◆ Work item
Your copy of the data below must be exact and must leave out all pictures.
***** Extracted records *****
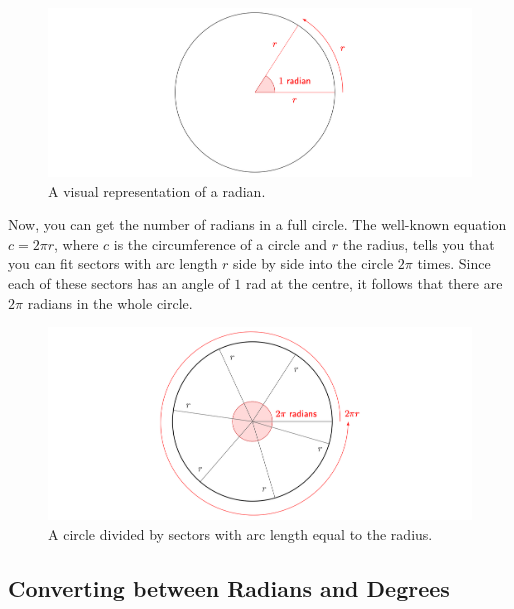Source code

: \documentclass[
  12pt,
  a4paper, oneside]{starmastarticle}
\begin{document}
\begin{figure}

{\centering \includegraphics[width=1.5\textwidth,height=\textheight]{./FiguresPNG/radians-radian.png}

}

\caption{A visual representation of a radian.}

\end{figure}

Now, you can get the number of radians in a full circle. The well-known
equation \(c = 2 \pi r\), where \(c\) is the circumference of a circle
and \(r\) the radius, tells you that you can fit sectors with arc length
\(r\) side by side into the circle \(2\pi\) times. Since each of these
sectors has an angle of \(1\) rad at the centre, it follows that there
are \(2\pi\) radians in the whole circle.

\begin{figure}

{\centering \includegraphics[width=1.5\textwidth,height=\textheight]{./FiguresPNG/radians-circle-divided.png}

}

\caption{A circle divided by sectors with arc length equal to the
radius.}

\end{figure}

\hypertarget{converting-between-radians-and-degrees}{%
\subsection{Converting between Radians and
Degrees}\label{converting-between-radians-and-degrees}}
\end{document}

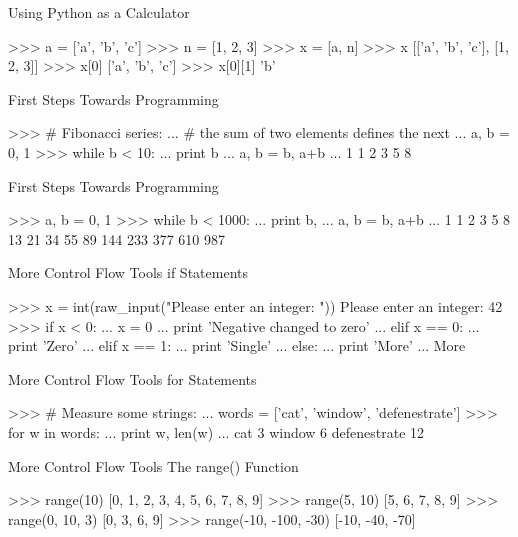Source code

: \documentclass[11pt]{beamer}
\begin{document}
\begin{frame}[containsverbatim]{Using Python as a Calculator}
\begin{python}
>>> a = ['a', 'b', 'c']
>>> n = [1, 2, 3]
>>> x = [a, n]
>>> x
[['a', 'b', 'c'], [1, 2, 3]]
>>> x[0]
['a', 'b', 'c']
>>> x[0][1]
'b'
\end{python}
\end{frame}

\begin{frame}[containsverbatim]{First Steps Towards Programming}
\begin{python}
>>> # Fibonacci series:
... # the sum of two elements defines the next
... a, b = 0, 1
>>> while b < 10:
...    print b
...    a, b = b, a+b
...
1
1
2
3
5
8
\end{python}
\end{frame}


\begin{frame}[containsverbatim]{First Steps Towards Programming}
\begin{python}
>>> a, b = 0, 1
>>> while b < 1000:
...    print b,
...    a, b = b, a+b
...
1 1 2 3 5 8 13 21 34 55 89 144 233 377 610 987
\end{python}
\end{frame}


\begin{frame}[containsverbatim]{More Control Flow Tools}
if Statements
\begin{python}
>>> x = int(raw_input("Please enter an integer: "))
Please enter an integer: 42
>>> if x < 0:
...    x = 0
...    print 'Negative changed to zero'
... elif x == 0:
...    print 'Zero'
... elif x == 1:
...    print 'Single'
... else:
...    print 'More'
...
More
\end{python}
\end{frame}


\begin{frame}[containsverbatim]{More Control Flow Tools}
for Statements
\begin{python}
>>> # Measure some strings:
... words = ['cat', 'window', 'defenestrate']
>>> for w in words:
...    print w, len(w)
...
cat 3
window 6
defenestrate 12
\end{python}
\end{frame}


\begin{frame}[containsverbatim]{More Control Flow Tools}
The range() Function
\begin{python}
>>> range(10)
[0, 1, 2, 3, 4, 5, 6, 7, 8, 9]
>>> range(5, 10)
[5, 6, 7, 8, 9]
>>> range(0, 10, 3)
[0, 3, 6, 9]
>>> range(-10, -100, -30)
[-10, -40, -70]
\end{python}
\end{frame}
\end{document}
*****
◆ Your solution
Source code

: \documentclass[
  12pt,
  a4paper, oneside]{starmastarticle}
\begin{document}
\begin{figure}

{\centering \includegraphics[width=1.5\textwidth,height=\textheight]{./FiguresPNG/radians-radian.png}

}

\caption{A visual representation of a radian.}

\end{figure}

Now, you can get the number of radians in a full circle. The well-known
equation \(c = 2 \pi r\), where \(c\) is the circumference of a circle
and \(r\) the radius, tells you that you can fit sectors with arc length
\(r\) side by side into the circle \(2\pi\) times. Since each of these
sectors has an angle of \(1\) rad at the centre, it follows that there
are \(2\pi\) radians in the whole circle.

\begin{figure}

{\centering \includegraphics[width=1.5\textwidth,height=\textheight]{./FiguresPNG/radians-circle-divided.png}

}

\caption{A circle divided by sectors with arc length equal to the
radius.}

\end{figure}

\hypertarget{converting-between-radians-and-degrees}{%
\subsection{Converting between Radians and
Degrees}\label{converting-between-radians-and-degrees}}
\end{document}

Source code

: \documentclass[11pt]{beamer}
\begin{document}
\begin{frame}[containsverbatim]{Using Python as a Calculator}
\begin{python}
>>> a = ['a', 'b', 'c']
>>> n = [1, 2, 3]
>>> x = [a, n]
>>> x
[['a', 'b', 'c'], [1, 2, 3]]
>>> x[0]
['a', 'b', 'c']
>>> x[0][1]
'b'
\end{python}
\end{frame}

\begin{frame}[containsverbatim]{First Steps Towards Programming}
\begin{python}
>>> # Fibonacci series:
... # the sum of two elements defines the next
... a, b = 0, 1
>>> while b < 10:
...    print b
...    a, b = b, a+b
...
1
1
2
3
5
8
\end{python}
\end{frame}


\begin{frame}[containsverbatim]{First Steps Towards Programming}
\begin{python}
>>> a, b = 0, 1
>>> while b < 1000:
...    print b,
...    a, b = b, a+b
...
1 1 2 3 5 8 13 21 34 55 89 144 233 377 610 987
\end{python}
\end{frame}


\begin{frame}[containsverbatim]{More Control Flow Tools}
if Statements
\begin{python}
>>> x = int(raw_input("Please enter an integer: "))
Please enter an integer: 42
>>> if x < 0:
...    x = 0
...    print 'Negative changed to zero'
... elif x == 0:
...    print 'Zero'
... elif x == 1:
...    print 'Single'
... else:
...    print 'More'
...
More
\end{python}
\end{frame}


\begin{frame}[containsverbatim]{More Control Flow Tools}
for Statements
\begin{python}
>>> # Measure some strings:
... words = ['cat', 'window', 'defenestrate']
>>> for w in words:
...    print w, len(w)
...
cat 3
window 6
defenestrate 12
\end{python}
\end{frame}


\begin{frame}[containsverbatim]{More Control Flow Tools}
The range() Function
\begin{python}
>>> range(10)
[0, 1, 2, 3, 4, 5, 6, 7, 8, 9]
>>> range(5, 10)
[5, 6, 7, 8, 9]
>>> range(0, 10, 3)
[0, 3, 6, 9]
>>> range(-10, -100, -30)
[-10, -40, -70]
\end{python}
\end{frame}
\end{document}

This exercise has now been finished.